BRIEF:
I would like the entries transcribed word for word, please, with the pictures removed.

[Document images with source code]
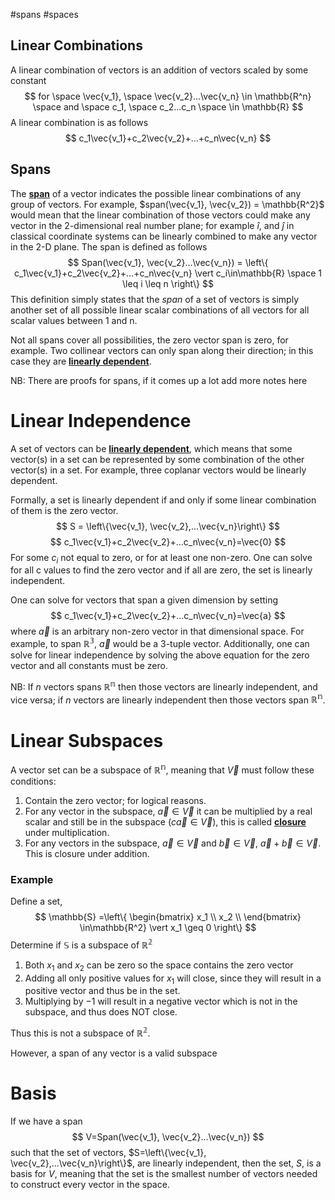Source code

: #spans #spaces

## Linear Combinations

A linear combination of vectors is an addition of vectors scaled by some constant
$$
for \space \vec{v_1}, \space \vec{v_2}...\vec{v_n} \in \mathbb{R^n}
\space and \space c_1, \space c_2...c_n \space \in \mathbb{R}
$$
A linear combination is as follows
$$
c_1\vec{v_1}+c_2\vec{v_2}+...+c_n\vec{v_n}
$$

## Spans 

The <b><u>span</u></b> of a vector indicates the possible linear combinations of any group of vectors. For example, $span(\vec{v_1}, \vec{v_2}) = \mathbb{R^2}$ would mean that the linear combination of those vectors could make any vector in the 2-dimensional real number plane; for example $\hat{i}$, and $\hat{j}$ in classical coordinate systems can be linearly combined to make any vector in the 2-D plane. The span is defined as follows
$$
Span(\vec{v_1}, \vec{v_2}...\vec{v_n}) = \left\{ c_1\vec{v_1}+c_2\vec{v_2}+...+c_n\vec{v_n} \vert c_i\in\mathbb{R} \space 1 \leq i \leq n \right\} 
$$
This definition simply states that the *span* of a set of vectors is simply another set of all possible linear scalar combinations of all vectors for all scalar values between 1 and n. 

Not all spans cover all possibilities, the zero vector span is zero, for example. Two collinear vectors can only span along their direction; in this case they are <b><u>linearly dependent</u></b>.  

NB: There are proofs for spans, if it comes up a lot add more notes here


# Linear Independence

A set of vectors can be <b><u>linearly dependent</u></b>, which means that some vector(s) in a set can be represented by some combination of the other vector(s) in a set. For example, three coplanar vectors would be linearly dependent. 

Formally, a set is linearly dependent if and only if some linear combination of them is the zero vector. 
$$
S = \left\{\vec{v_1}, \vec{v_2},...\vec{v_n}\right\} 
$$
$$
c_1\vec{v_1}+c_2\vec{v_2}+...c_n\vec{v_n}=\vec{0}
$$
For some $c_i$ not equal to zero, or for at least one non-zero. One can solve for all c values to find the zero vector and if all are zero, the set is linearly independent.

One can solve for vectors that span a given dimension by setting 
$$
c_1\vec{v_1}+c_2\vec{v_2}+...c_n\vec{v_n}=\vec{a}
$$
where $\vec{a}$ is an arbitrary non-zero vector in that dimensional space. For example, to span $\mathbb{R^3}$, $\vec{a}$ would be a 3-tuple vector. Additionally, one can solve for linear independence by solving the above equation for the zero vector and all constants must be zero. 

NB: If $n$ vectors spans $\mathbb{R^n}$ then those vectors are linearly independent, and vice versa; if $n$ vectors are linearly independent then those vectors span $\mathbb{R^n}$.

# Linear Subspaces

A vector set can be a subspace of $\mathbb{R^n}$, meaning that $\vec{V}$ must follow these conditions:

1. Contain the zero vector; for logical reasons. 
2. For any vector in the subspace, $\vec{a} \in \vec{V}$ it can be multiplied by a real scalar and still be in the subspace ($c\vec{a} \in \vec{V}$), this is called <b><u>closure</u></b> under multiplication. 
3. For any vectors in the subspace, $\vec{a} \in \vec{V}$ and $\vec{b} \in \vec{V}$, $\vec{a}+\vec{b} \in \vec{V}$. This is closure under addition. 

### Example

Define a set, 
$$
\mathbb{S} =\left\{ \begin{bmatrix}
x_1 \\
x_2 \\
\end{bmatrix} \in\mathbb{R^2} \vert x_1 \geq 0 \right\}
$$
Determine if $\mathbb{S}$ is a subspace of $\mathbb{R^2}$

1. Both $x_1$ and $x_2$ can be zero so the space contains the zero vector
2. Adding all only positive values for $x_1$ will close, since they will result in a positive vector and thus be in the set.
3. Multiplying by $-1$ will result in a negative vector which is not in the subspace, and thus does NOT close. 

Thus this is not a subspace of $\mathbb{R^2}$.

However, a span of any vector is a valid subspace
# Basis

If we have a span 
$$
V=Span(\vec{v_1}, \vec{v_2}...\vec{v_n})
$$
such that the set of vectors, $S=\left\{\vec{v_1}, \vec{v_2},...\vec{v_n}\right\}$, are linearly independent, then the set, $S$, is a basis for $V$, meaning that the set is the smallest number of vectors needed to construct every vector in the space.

EXERCISE RESULT:
Source code

: #spans #spaces

## Linear Combinations

A linear combination of vectors is an addition of vectors scaled by some constant
$$
for \space \vec{v_1}, \space \vec{v_2}...\vec{v_n} \in \mathbb{R^n}
\space and \space c_1, \space c_2...c_n \space \in \mathbb{R}
$$
A linear combination is as follows
$$
c_1\vec{v_1}+c_2\vec{v_2}+...+c_n\vec{v_n}
$$

## Spans 

The <b><u>span</u></b> of a vector indicates the possible linear combinations of any group of vectors. For example, $span(\vec{v_1}, \vec{v_2}) = \mathbb{R^2}$ would mean that the linear combination of those vectors could make any vector in the 2-dimensional real number plane; for example $\hat{i}$, and $\hat{j}$ in classical coordinate systems can be linearly combined to make any vector in the 2-D plane. The span is defined as follows
$$
Span(\vec{v_1}, \vec{v_2}...\vec{v_n}) = \left\{ c_1\vec{v_1}+c_2\vec{v_2}+...+c_n\vec{v_n} \vert c_i\in\mathbb{R} \space 1 \leq i \leq n \right\} 
$$
This definition simply states that the *span* of a set of vectors is simply another set of all possible linear scalar combinations of all vectors for all scalar values between 1 and n. 

Not all spans cover all possibilities, the zero vector span is zero, for example. Two collinear vectors can only span along their direction; in this case they are <b><u>linearly dependent</u></b>.  

NB: There are proofs for spans, if it comes up a lot add more notes here


# Linear Independence

A set of vectors can be <b><u>linearly dependent</u></b>, which means that some vector(s) in a set can be represented by some combination of the other vector(s) in a set. For example, three coplanar vectors would be linearly dependent. 

Formally, a set is linearly dependent if and only if some linear combination of them is the zero vector. 
$$
S = \left\{\vec{v_1}, \vec{v_2},...\vec{v_n}\right\} 
$$
$$
c_1\vec{v_1}+c_2\vec{v_2}+...c_n\vec{v_n}=\vec{0}
$$
For some $c_i$ not equal to zero, or for at least one non-zero. One can solve for all c values to find the zero vector and if all are zero, the set is linearly independent.

One can solve for vectors that span a given dimension by setting 
$$
c_1\vec{v_1}+c_2\vec{v_2}+...c_n\vec{v_n}=\vec{a}
$$
where $\vec{a}$ is an arbitrary non-zero vector in that dimensional space. For example, to span $\mathbb{R^3}$, $\vec{a}$ would be a 3-tuple vector. Additionally, one can solve for linear independence by solving the above equation for the zero vector and all constants must be zero. 

NB: If $n$ vectors spans $\mathbb{R^n}$ then those vectors are linearly independent, and vice versa; if $n$ vectors are linearly independent then those vectors span $\mathbb{R^n}$.

# Linear Subspaces

A vector set can be a subspace of $\mathbb{R^n}$, meaning that $\vec{V}$ must follow these conditions:

1. Contain the zero vector; for logical reasons. 
2. For any vector in the subspace, $\vec{a} \in \vec{V}$ it can be multiplied by a real scalar and still be in the subspace ($c\vec{a} \in \vec{V}$), this is called <b><u>closure</u></b> under multiplication. 
3. For any vectors in the subspace, $\vec{a} \in \vec{V}$ and $\vec{b} \in \vec{V}$, $\vec{a}+\vec{b} \in \vec{V}$. This is closure under addition. 

### Example

Define a set, 
$$
\mathbb{S} =\left\{ \begin{bmatrix}
x_1 \\
x_2 \\
\end{bmatrix} \in\mathbb{R^2} \vert x_1 \geq 0 \right\}
$$
Determine if $\mathbb{S}$ is a subspace of $\mathbb{R^2}$

1. Both $x_1$ and $x_2$ can be zero so the space contains the zero vector
2. Adding all only positive values for $x_1$ will close, since they will result in a positive vector and thus be in the set.
3. Multiplying by $-1$ will result in a negative vector which is not in the subspace, and thus does NOT close. 

Thus this is not a subspace of $\mathbb{R^2}$.

However, a span of any vector is a valid subspace
# Basis

If we have a span 
$$
V=Span(\vec{v_1}, \vec{v_2}...\vec{v_n})
$$
such that the set of vectors, $S=\left\{\vec{v_1}, \vec{v_2},...\vec{v_n}\right\}$, are linearly independent, then the set, $S$, is a basis for $V$, meaning that the set is the smallest number of vectors needed to construct every vector in the space.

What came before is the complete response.